START Information shown

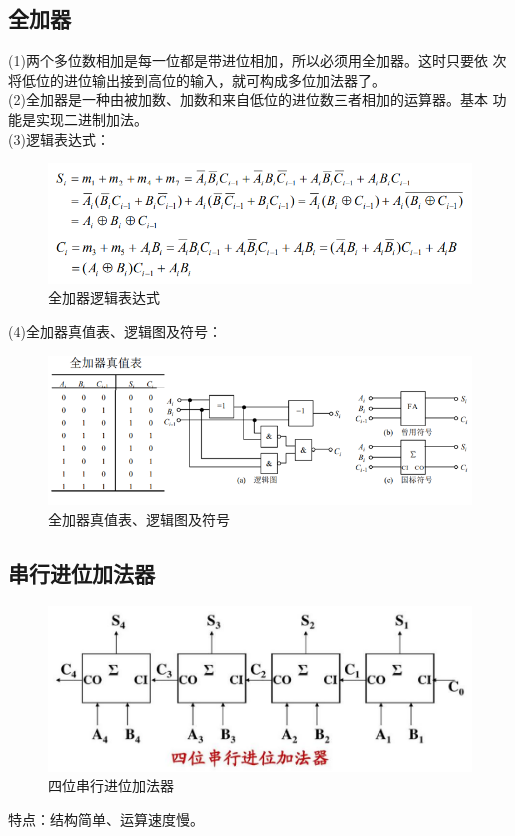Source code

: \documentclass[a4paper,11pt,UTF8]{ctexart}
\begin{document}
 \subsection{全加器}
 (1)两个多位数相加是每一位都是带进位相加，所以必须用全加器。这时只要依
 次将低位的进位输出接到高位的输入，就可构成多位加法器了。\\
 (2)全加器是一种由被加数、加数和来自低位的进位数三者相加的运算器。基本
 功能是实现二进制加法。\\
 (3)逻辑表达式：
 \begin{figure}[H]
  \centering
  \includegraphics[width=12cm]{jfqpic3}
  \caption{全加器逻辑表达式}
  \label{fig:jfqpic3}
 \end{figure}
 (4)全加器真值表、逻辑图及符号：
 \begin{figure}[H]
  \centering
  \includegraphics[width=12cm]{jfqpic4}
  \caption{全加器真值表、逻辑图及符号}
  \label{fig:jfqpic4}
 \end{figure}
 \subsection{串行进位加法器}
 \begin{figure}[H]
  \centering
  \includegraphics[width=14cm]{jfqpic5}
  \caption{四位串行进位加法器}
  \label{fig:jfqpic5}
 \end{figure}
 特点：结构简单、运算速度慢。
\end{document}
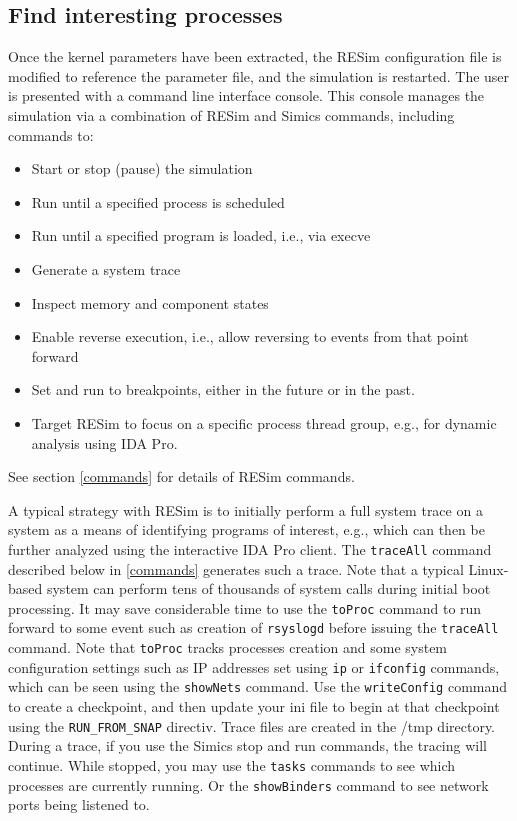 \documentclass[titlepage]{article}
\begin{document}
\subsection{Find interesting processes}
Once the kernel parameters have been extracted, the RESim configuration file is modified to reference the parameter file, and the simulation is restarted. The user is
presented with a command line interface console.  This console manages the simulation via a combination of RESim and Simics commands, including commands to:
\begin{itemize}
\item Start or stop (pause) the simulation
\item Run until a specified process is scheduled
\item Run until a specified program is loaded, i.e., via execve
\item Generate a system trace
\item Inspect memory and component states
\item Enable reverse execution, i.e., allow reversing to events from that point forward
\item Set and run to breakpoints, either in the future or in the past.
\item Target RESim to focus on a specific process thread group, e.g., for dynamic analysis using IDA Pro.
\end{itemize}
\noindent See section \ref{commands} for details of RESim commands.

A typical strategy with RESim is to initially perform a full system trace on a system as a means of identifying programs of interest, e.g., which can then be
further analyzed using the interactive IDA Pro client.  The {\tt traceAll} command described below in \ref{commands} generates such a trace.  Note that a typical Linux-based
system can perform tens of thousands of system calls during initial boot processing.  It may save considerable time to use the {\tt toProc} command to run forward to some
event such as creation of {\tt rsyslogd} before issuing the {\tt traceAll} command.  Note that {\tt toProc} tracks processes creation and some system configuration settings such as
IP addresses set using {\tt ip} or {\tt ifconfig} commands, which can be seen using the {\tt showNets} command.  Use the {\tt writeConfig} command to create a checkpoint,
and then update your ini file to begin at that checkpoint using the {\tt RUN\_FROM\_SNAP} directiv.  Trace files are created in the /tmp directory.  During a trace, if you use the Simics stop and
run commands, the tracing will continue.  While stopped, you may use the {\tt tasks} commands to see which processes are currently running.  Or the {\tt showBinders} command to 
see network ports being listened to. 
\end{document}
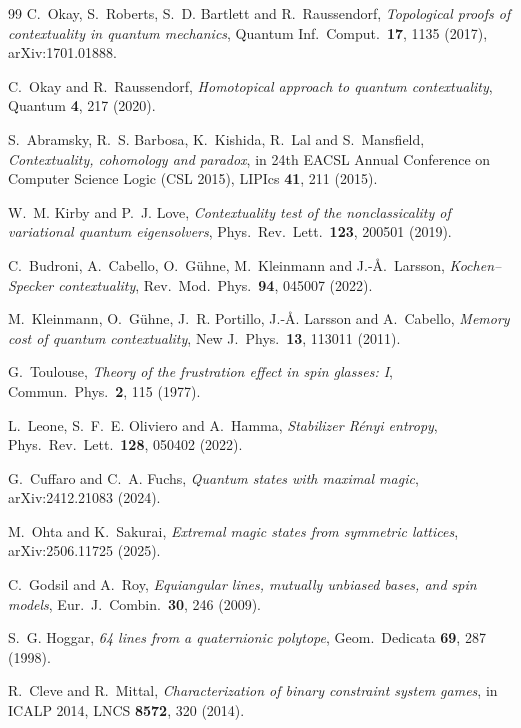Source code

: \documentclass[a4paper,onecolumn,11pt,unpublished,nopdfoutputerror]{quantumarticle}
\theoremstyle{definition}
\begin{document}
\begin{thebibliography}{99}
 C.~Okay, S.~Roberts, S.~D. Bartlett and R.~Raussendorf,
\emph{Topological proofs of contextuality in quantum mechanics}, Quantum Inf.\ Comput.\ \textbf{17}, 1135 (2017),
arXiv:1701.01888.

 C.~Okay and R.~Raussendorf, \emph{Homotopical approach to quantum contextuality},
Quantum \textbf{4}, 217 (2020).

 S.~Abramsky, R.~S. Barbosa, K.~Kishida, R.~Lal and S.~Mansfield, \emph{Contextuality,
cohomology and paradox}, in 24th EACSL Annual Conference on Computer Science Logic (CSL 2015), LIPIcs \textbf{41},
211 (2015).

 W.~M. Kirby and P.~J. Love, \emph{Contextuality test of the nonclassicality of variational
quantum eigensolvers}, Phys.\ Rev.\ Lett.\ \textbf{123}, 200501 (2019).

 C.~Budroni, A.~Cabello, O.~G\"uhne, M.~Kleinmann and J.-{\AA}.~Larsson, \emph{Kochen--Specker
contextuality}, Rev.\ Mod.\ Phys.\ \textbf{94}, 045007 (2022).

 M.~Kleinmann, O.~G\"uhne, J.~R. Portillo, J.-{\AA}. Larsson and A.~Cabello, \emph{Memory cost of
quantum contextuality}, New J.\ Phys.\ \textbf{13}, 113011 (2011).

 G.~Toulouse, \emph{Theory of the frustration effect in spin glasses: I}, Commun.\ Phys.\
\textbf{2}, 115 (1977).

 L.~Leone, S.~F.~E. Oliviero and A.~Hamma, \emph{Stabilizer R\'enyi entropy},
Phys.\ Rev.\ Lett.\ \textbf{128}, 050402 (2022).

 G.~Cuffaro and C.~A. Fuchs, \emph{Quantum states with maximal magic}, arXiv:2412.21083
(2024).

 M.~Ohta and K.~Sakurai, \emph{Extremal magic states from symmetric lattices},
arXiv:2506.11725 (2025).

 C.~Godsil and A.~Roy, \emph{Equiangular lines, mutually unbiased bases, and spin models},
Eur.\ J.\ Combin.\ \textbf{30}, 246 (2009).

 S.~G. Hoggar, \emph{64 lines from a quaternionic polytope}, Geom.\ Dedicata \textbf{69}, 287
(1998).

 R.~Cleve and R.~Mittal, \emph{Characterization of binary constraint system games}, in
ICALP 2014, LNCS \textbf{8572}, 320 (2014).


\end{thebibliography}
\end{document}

END Information shown

__Task directions__:
Apart from the pictures, repeat every entry exactly.

__Reply to the task__:
Source code

: \documentclass[a4paper,11pt,UTF8]{ctexart}
\begin{document}
 \subsection{全加器}
 (1)两个多位数相加是每一位都是带进位相加，所以必须用全加器。这时只要依
 次将低位的进位输出接到高位的输入，就可构成多位加法器了。\\
 (2)全加器是一种由被加数、加数和来自低位的进位数三者相加的运算器。基本
 功能是实现二进制加法。\\
 (3)逻辑表达式：
 \begin{figure}[H]
  \centering
  \includegraphics[width=12cm]{jfqpic3}
  \caption{全加器逻辑表达式}
  \label{fig:jfqpic3}
 \end{figure}
 (4)全加器真值表、逻辑图及符号：
 \begin{figure}[H]
  \centering
  \includegraphics[width=12cm]{jfqpic4}
  \caption{全加器真值表、逻辑图及符号}
  \label{fig:jfqpic4}
 \end{figure}
 \subsection{串行进位加法器}
 \begin{figure}[H]
  \centering
  \includegraphics[width=14cm]{jfqpic5}
  \caption{四位串行进位加法器}
  \label{fig:jfqpic5}
 \end{figure}
 特点：结构简单、运算速度慢。
\end{document}
 \documentclass[titlepage]{article}
\begin{document}
\subsection{Find interesting processes}
Once the kernel parameters have been extracted, the RESim configuration file is modified to reference the parameter file, and the simulation is restarted. The user is
presented with a command line interface console.  This console manages the simulation via a combination of RESim and Simics commands, including commands to:
\begin{itemize}
\item Start or stop (pause) the simulation
\item Run until a specified process is scheduled
\item Run until a specified program is loaded, i.e., via execve
\item Generate a system trace
\item Inspect memory and component states
\item Enable reverse execution, i.e., allow reversing to events from that point forward
\item Set and run to breakpoints, either in the future or in the past.
\item Target RESim to focus on a specific process thread group, e.g., for dynamic analysis using IDA Pro.
\end{itemize}
\noindent See section \ref{commands} for details of RESim commands.

A typical strategy with RESim is to initially perform a full system trace on a system as a means of identifying programs of interest, e.g., which can then be
further analyzed using the interactive IDA Pro client.  The {\tt traceAll} command described below in \ref{commands} generates such a trace.  Note that a typical Linux-based
system can perform tens of thousands of system calls during initial boot processing.  It may save considerable time to use the {\tt toProc} command to run forward to some
event such as creation of {\tt rsyslogd} before issuing the {\tt traceAll} command.  Note that {\tt toProc} tracks processes creation and some system configuration settings such as
IP addresses set using {\tt ip} or {\tt ifconfig} commands, which can be seen using the {\tt showNets} command.  Use the {\tt writeConfig} command to create a checkpoint,
and then update your ini file to begin at that checkpoint using the {\tt RUN\_FROM\_SNAP} directiv.  Trace files are created in the /tmp directory.  During a trace, if you use the Simics stop and
run commands, the tracing will continue.  While stopped, you may use the {\tt tasks} commands to see which processes are currently running.  Or the {\tt showBinders} command to 
see network ports being listened to. 
\end{document}
Source code

: \documentclass[a4paper,onecolumn,11pt,unpublished,nopdfoutputerror]{quantumarticle}
\theoremstyle{definition}
\begin{document}
\begin{thebibliography}{99}
 C.~Okay, S.~Roberts, S.~D. Bartlett and R.~Raussendorf,
\emph{Topological proofs of contextuality in quantum mechanics}, Quantum Inf.\ Comput.\ \textbf{17}, 1135 (2017),
arXiv:1701.01888.

 C.~Okay and R.~Raussendorf, \emph{Homotopical approach to quantum contextuality},
Quantum \textbf{4}, 217 (2020).

 S.~Abramsky, R.~S. Barbosa, K.~Kishida, R.~Lal and S.~Mansfield, \emph{Contextuality,
cohomology and paradox}, in 24th EACSL Annual Conference on Computer Science Logic (CSL 2015), LIPIcs \textbf{41},
211 (2015).

 W.~M. Kirby and P.~J. Love, \emph{Contextuality test of the nonclassicality of variational
quantum eigensolvers}, Phys.\ Rev.\ Lett.\ \textbf{123}, 200501 (2019).

 C.~Budroni, A.~Cabello, O.~G\"uhne, M.~Kleinmann and J.-{\AA}.~Larsson, \emph{Kochen--Specker
contextuality}, Rev.\ Mod.\ Phys.\ \textbf{94}, 045007 (2022).

 M.~Kleinmann, O.~G\"uhne, J.~R. Portillo, J.-{\AA}. Larsson and A.~Cabello, \emph{Memory cost of
quantum contextuality}, New J.\ Phys.\ \textbf{13}, 113011 (2011).

 G.~Toulouse, \emph{Theory of the frustration effect in spin glasses: I}, Commun.\ Phys.\
\textbf{2}, 115 (1977).

 L.~Leone, S.~F.~E. Oliviero and A.~Hamma, \emph{Stabilizer R\'enyi entropy},
Phys.\ Rev.\ Lett.\ \textbf{128}, 050402 (2022).

 G.~Cuffaro and C.~A. Fuchs, \emph{Quantum states with maximal magic}, arXiv:2412.21083
(2024).

 M.~Ohta and K.~Sakurai, \emph{Extremal magic states from symmetric lattices},
arXiv:2506.11725 (2025).

 C.~Godsil and A.~Roy, \emph{Equiangular lines, mutually unbiased bases, and spin models},
Eur.\ J.\ Combin.\ \textbf{30}, 246 (2009).

 S.~G. Hoggar, \emph{64 lines from a quaternionic polytope}, Geom.\ Dedicata \textbf{69}, 287
(1998).

 R.~Cleve and R.~Mittal, \emph{Characterization of binary constraint system games}, in
ICALP 2014, LNCS \textbf{8572}, 320 (2014).


\end{thebibliography}
\end{document}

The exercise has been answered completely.